Mrs Death Misses Death by Salena Godden

How do you even begin to talk about a book like Mrs Death Misses Death? It is a book that defies description, let alone comparison.

It is, at its core, an uplifting meditation on the nature of death. Structured more like a mind-map than a novel, it branches out in multiple directions, using poetry and prose, narrative, monologues and conversations.

The book captures the sense of existential crisis so many of us felt, even before Covid-19 took over our lives. “What is wrong with everyone?” Wolf rails. “I am not catastrophising. This is a f*** catastrophe. […] Maybe I’m crying because you aren’t crying with me right now, because you just aren’t mad enough.”

But the book is also incredibly life affirming. Because if life is short and death is inevitable, then is up to us to live it in the best way be can. As Mrs Death exhorts us, “you all need to be heroes, to step up, to speak up, to support each other.”

And the Stars Were Burning Brightly by Danielle Jawando

And The Stars Were Burning Brightly shows, with deep compassion, how suicide, especially unexplained suicide, tears a hole through the hearts of friends and family. Nate is an utterly believable character; it is impossible to read this and not care about him deeply. Al too comes to vivid life on the page, despite the fact he dies three days before the story opens.

Jawando brilliantly captures the way that social media can come to dominate the lives of young people: from unrealistic body images it portrays, to the compulsion to share every minute of every day, the constant intrusion of notifications – and above all the savage cruelty that at times it unleashes and enables.

Yet the author also shows how the internet allows voices to be raised up and shared across the world.

And the Stars Were Burning Brightly is an extraordinary book that highlights the appalling and relentless pressures that can be piled onto teenagers in this age of social media. It comes as no surprise to learn that the novel is based in part on the author’s own lived experience.

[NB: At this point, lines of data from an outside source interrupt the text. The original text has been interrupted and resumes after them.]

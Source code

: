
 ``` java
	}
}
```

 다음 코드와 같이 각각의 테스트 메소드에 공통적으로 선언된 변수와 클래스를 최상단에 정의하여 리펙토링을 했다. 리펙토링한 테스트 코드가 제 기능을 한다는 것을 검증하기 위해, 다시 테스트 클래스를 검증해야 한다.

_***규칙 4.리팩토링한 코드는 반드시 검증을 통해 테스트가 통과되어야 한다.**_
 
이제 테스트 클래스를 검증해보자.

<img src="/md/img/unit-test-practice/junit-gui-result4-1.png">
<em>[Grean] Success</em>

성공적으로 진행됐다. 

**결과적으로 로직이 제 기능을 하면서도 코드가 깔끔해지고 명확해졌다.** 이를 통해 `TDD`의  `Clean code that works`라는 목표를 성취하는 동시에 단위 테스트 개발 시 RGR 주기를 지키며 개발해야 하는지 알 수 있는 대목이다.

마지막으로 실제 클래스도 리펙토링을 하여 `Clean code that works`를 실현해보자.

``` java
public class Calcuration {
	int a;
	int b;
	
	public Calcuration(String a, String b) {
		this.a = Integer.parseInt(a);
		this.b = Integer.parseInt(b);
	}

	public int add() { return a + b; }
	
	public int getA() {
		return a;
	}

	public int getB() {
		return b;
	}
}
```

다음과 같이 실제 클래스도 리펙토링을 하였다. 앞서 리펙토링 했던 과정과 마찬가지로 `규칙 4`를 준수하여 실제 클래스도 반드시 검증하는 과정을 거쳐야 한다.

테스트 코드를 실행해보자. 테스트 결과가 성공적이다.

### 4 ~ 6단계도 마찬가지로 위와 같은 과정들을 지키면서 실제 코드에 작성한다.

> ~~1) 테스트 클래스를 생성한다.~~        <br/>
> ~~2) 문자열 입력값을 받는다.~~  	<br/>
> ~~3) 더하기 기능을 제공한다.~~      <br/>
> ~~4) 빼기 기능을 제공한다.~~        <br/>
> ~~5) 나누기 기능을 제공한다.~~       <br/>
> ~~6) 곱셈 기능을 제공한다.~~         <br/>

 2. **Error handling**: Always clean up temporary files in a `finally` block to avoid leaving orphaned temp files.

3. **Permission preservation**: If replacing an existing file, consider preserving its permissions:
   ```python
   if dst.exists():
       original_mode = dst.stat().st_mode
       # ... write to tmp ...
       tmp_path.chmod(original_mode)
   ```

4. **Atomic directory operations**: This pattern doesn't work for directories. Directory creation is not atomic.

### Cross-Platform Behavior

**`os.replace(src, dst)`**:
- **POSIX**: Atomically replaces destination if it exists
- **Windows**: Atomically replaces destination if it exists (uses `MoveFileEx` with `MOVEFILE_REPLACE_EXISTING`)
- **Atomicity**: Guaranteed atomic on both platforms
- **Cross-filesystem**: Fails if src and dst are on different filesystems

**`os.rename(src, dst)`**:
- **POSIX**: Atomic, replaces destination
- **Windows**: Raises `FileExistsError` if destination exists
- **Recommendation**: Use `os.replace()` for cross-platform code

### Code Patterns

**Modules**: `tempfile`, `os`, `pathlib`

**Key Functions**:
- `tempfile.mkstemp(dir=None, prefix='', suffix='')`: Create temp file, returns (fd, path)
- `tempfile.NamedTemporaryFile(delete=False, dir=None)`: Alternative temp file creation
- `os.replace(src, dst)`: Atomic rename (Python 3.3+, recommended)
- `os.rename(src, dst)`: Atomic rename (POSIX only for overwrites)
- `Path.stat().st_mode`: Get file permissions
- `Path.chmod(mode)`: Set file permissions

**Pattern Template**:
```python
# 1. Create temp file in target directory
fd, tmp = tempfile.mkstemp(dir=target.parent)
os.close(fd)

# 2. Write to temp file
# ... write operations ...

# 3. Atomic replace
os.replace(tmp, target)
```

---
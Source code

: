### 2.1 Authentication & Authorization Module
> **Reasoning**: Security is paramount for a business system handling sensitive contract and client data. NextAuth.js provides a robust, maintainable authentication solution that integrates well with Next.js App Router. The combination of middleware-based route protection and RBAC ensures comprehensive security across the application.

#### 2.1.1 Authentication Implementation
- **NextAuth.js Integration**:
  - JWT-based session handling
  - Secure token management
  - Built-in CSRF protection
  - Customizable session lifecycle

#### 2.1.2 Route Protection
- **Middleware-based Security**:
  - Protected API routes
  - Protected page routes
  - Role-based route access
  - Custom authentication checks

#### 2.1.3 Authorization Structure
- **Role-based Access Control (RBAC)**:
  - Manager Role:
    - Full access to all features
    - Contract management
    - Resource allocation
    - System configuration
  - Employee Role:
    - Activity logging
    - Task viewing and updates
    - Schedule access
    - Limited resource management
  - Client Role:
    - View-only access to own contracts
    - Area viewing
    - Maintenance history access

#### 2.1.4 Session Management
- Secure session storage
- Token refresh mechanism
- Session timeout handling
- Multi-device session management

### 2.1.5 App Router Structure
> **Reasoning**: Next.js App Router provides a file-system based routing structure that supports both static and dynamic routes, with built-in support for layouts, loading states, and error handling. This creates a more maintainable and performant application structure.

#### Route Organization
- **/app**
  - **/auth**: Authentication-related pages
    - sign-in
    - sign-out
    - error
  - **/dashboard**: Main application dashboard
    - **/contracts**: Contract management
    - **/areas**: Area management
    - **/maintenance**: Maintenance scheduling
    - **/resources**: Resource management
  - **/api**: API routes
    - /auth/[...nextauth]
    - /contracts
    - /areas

First Woman by Jennifer Nansubuga Makumbi

Set in Uganda during the time of Idi Amin, the Ugandan-Tanzanian War and their aftermath, The First Woman is the story of Kirabo, a young woman from a rural community walking a tightrope between tradition, Europeanisation, and Amin’s despotism.

Makumbi’s masterful text manages to balance regret for the loss of what was good in traditions driven out by Christianity and Europeanisation, with a trenchant critique of the patriarchy and internalised misogyny embedded in traditional Ugandan communities.

Just as the oral story-telling traditions the young Kirabo aspired to wove life-lessons into spell-binding tales, Makumbi weaves commentaries on colonialism, patriarchy, colourism and internalised misogyny into this tender coming of age story.

Winner of the 2021 Jhalak Prize.

The Yield by Tara June Winch

After a long absence, August is returning to her home in Massacre Plains, a remote part of central Australia, to attend the funeral of her grandfather, Poppy Albert. But when she gets there, she finds that even her families last fragile hold on what used to be their ancestral land is threatened by the development of a tin mine.

Written by indigenous author, Tara June Winch, The Yield explores the intergenerational impact of colonialism – but this time through the lens of an Indigenous people who were all but wiped out by white settlers in the course of their insatiable land grab. It also reflects on how ignorance and the wilful rejection of traditional knowledge and practice has led to the destruction of a delicate ecological balance.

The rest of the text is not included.